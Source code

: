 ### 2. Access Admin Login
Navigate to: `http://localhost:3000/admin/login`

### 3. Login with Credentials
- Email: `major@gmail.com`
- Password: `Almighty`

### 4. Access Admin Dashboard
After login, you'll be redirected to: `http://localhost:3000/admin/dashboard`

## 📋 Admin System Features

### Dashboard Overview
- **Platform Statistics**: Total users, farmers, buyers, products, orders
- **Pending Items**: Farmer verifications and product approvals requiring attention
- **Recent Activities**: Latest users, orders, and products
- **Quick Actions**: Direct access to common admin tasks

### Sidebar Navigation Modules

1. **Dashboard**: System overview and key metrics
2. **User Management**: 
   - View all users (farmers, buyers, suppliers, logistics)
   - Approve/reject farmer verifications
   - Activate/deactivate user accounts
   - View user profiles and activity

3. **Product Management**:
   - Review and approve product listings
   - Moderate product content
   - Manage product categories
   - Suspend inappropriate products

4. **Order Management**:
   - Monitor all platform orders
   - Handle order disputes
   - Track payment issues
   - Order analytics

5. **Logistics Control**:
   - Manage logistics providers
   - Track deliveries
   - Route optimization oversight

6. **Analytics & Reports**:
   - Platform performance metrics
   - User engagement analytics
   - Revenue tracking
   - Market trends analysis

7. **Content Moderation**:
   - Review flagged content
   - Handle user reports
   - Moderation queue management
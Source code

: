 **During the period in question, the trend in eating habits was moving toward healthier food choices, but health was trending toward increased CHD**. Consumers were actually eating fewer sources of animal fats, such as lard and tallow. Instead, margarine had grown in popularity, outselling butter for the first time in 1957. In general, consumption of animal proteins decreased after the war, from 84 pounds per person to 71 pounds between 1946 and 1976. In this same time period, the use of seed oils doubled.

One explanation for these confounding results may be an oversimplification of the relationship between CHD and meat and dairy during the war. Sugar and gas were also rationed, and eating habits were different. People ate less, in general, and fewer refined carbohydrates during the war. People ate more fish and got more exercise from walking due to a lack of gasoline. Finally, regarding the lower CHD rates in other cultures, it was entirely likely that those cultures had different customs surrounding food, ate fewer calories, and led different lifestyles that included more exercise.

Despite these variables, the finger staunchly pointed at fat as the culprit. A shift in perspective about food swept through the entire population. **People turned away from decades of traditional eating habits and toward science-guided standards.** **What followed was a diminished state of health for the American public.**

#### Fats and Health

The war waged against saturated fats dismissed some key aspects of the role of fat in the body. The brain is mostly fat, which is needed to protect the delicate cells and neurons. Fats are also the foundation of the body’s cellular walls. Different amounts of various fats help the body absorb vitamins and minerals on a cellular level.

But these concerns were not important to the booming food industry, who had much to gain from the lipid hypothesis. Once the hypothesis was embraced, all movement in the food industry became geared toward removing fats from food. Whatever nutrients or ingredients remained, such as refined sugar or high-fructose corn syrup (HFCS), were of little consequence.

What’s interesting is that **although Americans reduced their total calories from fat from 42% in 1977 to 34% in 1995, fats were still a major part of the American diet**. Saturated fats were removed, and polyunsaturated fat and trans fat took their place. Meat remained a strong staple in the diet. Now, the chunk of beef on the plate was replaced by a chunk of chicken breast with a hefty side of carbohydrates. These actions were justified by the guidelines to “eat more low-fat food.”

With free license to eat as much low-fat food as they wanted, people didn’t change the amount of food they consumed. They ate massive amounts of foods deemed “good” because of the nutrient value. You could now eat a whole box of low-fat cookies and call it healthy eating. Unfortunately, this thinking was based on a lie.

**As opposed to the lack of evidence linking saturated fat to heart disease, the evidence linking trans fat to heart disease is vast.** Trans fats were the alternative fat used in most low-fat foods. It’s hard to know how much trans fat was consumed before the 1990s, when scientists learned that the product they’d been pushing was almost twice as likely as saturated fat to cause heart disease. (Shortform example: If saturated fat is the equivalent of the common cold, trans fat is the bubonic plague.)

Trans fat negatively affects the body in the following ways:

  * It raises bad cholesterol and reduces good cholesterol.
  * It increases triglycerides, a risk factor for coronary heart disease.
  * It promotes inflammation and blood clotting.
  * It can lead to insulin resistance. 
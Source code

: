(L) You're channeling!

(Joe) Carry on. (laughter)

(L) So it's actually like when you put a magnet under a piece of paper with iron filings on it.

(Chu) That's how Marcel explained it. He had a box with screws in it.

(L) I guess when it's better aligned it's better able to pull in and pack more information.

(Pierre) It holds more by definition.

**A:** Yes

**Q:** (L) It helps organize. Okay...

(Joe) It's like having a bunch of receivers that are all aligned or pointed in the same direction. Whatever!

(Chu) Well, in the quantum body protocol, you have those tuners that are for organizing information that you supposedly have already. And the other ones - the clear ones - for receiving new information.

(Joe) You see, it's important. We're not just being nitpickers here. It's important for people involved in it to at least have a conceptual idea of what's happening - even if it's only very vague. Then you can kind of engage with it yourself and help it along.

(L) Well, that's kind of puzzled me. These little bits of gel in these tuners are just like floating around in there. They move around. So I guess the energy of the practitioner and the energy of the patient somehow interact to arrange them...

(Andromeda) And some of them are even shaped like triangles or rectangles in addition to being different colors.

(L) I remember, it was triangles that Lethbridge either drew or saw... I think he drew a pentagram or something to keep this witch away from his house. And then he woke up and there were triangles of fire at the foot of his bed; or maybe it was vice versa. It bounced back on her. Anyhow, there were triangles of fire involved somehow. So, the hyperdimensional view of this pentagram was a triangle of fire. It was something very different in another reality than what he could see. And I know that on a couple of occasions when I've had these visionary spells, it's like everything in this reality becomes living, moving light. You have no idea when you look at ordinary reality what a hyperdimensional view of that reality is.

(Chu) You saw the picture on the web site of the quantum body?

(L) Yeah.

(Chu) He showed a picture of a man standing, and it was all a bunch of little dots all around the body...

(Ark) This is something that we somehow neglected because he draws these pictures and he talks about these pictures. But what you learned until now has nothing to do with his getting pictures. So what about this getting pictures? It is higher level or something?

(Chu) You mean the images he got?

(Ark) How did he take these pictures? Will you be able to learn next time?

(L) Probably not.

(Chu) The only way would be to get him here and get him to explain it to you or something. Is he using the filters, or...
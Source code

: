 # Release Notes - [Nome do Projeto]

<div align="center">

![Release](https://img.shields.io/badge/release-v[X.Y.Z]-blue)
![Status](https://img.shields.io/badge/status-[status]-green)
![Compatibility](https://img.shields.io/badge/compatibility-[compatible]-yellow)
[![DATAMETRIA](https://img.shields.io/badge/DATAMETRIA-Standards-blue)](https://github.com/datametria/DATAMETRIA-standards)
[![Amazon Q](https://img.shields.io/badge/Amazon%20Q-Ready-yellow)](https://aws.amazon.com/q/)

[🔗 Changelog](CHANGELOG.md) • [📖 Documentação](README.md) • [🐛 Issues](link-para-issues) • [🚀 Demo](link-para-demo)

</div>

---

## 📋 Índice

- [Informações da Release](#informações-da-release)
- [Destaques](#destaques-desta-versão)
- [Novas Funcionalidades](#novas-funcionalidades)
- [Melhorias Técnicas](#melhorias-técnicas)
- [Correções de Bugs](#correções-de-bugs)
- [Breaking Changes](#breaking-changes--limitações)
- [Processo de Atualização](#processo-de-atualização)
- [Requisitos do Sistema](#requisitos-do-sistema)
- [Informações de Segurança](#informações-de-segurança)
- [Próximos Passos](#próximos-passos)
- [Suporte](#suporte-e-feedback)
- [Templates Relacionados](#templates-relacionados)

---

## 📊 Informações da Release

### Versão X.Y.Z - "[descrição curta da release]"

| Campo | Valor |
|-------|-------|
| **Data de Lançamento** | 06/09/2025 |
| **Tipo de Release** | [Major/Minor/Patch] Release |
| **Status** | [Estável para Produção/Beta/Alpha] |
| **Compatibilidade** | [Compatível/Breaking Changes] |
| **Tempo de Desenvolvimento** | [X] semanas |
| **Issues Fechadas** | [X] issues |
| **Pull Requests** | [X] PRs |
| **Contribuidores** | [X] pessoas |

-------------------------

- [Work task]: The task calls for all lines in the entries that hold "Review".

- [The answer]:
   - Review and approve product listings
   - Review flagged content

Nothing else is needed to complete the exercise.